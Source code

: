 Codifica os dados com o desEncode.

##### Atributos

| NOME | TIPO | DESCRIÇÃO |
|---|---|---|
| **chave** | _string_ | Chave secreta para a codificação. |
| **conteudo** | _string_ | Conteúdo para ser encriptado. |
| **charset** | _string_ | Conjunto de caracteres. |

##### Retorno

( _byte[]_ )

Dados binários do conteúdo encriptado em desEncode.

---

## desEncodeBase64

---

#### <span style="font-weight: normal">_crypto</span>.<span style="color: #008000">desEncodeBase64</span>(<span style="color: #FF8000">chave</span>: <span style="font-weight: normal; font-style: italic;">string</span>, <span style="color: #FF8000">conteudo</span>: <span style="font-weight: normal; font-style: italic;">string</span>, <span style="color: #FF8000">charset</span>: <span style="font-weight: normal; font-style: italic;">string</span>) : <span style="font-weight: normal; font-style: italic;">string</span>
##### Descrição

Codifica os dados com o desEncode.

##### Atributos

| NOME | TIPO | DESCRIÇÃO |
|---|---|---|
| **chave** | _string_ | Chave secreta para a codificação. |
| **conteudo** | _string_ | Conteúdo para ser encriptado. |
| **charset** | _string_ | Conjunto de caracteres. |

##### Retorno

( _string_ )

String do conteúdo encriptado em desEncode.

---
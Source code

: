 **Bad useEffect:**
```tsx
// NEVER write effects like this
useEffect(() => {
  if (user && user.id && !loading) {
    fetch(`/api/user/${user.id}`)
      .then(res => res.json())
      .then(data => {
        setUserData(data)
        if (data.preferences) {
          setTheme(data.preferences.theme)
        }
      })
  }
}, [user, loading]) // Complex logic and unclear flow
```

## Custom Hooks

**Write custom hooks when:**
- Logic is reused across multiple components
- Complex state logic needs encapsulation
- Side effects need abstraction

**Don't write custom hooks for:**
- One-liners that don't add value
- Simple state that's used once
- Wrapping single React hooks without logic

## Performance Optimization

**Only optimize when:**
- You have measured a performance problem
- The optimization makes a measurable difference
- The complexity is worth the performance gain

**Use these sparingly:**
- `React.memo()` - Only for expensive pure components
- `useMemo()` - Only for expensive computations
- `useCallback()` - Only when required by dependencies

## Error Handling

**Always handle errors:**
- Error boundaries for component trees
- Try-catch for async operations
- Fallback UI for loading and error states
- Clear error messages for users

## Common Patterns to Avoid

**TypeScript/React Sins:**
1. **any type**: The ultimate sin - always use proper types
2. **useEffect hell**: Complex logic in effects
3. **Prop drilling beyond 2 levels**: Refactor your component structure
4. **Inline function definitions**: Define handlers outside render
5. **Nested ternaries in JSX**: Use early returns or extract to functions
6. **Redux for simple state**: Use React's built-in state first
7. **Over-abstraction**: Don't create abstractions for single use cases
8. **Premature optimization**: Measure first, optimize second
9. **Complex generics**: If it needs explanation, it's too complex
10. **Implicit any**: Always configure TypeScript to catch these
----------------
## WORK TO BE COMPLETED
Search the material above for the word "React", then copy each line that holds it.

## EXERCISE RESULT
- Wrapping single React hooks without logic
- `React.memo()` - Only for expensive pure components
**TypeScript/React Sins:**
6. **Redux for simple state**: Use React's built-in state first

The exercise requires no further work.